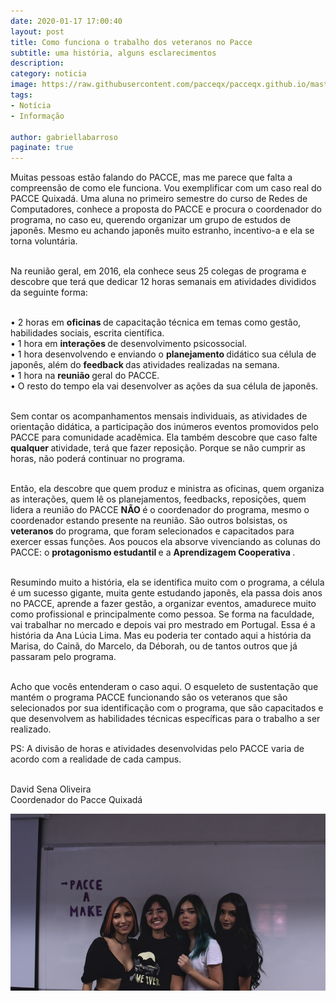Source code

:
 ```yaml
---
date: 2020-01-17 17:00:40
layout: post
title: Como funciona o trabalho dos veteranos no Pacce
subtitle: uma história, alguns esclarecimentos
description: 
category: noticia
image: https://raw.githubusercontent.com/pacceqx/pacceqx.github.io/master/assets/pic/2020-01-17/capa.jpg
tags:
- Notícia
- Informação

author: gabriellabarroso
paginate: true
---
```

<p style="text-align: justify">

Muitas pessoas estão falando do PACCE, mas me parece que falta a compreensão de como ele funciona. Vou exemplificar com um caso real do PACCE Quixadá. Uma aluna no primeiro semestre do curso de Redes de Computadores, conhece a proposta do PACCE e procura o coordenador do programa, no caso eu, querendo organizar um grupo de estudos de japonês. Mesmo eu achando japonês muito estranho, incentivo-a e ela se torna voluntária. <br><br>

Na reunião geral, em 2016, ela conhece seus 25 colegas de programa e descobre que terá que dedicar 12 horas semanais em atividades divididos da seguinte forma: <br><br>

• 2 horas em <b> oficinas </b> de capacitação técnica em temas como gestão, habilidades sociais, escrita científica. <br>
• 1 hora em <b> interações </b> de desenvolvimento psicossocial.<br>
• 1 hora desenvolvendo e enviando o <b> planejamento </b> didático sua célula de japonês, além do <b> feedback </b> das atividades realizadas na semana.<br>
• 1 hora na <b> reunião </b> geral do PACCE.<br>
• O resto do tempo ela vai desenvolver as ações da sua célula de japonês. <br><br>

Sem contar os acompanhamentos mensais individuais, as atividades de orientação didática, a participação dos inúmeros eventos promovidos pelo PACCE para comunidade acadêmica. Ela também descobre que caso falte <b> qualquer </b> atividade, terá que fazer reposição. Porque se não cumprir as horas, não poderá continuar no programa. <br><br>

Então, ela descobre que quem produz e ministra as oficinas, quem organiza as interações, quem lê os planejamentos, feedbacks, reposições, quem lidera a reunião do PACCE <b> NÃO </b> é o coordenador do programa, mesmo o coordenador estando presente na reunião. São outros bolsistas, os <b> veteranos </b> do programa, que foram selecionados e capacitados para exercer essas funções. Aos poucos ela absorve vivenciando as colunas do PACCE: o <b> protagonismo estudantil </b> e a <b> Aprendizagem Cooperativa </b>. <br><br>

Resumindo muito a história, ela se identifica muito com  o programa, a célula é um sucesso gigante, muita gente estudando japonês, ela passa dois anos no PACCE, aprende a fazer gestão, a organizar eventos, amadurece muito como profissional e principalmente como pessoa. Se forma na faculdade, vai trabalhar no mercado e depois vai pro mestrado em Portugal. Essa é a história da Ana Lúcia Lima. Mas eu poderia ter contado aqui a história da Marisa, do Cainã, do Marcelo, da Déborah, ou de tantos outros que já passaram pelo programa. <br><br>

Acho que vocês entenderam o caso aqui. O esqueleto de sustentação que mantém o programa PACCE funcionando são os veteranos que são selecionados por sua identificação com o programa, que são capacitados e que desenvolvem as habilidades técnicas específicas para o trabalho a ser realizado.

PS: A divisão de horas e atividades desenvolvidas pelo PACCE varia de acordo com a realidade de cada campus. <br><br>

David Sena Oliveira <br>
Coordenador do Pacce Quixadá



![](https://raw.githubusercontent.com/pacceqx/pacceqx.github.io/master/assets/pic/2019-10-02/img8.jpeg)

ASSIGNMENT - Copy exactly the lines running from the one that contains "Coordenador do Pacce Quixadá" to the end of the material, both ends included.

TASK RESULT -
Coordenador do Pacce Quixadá



![](https://raw.githubusercontent.com/pacceqx/pacceqx.github.io/master/assets/pic/2019-10-02/img8.jpeg)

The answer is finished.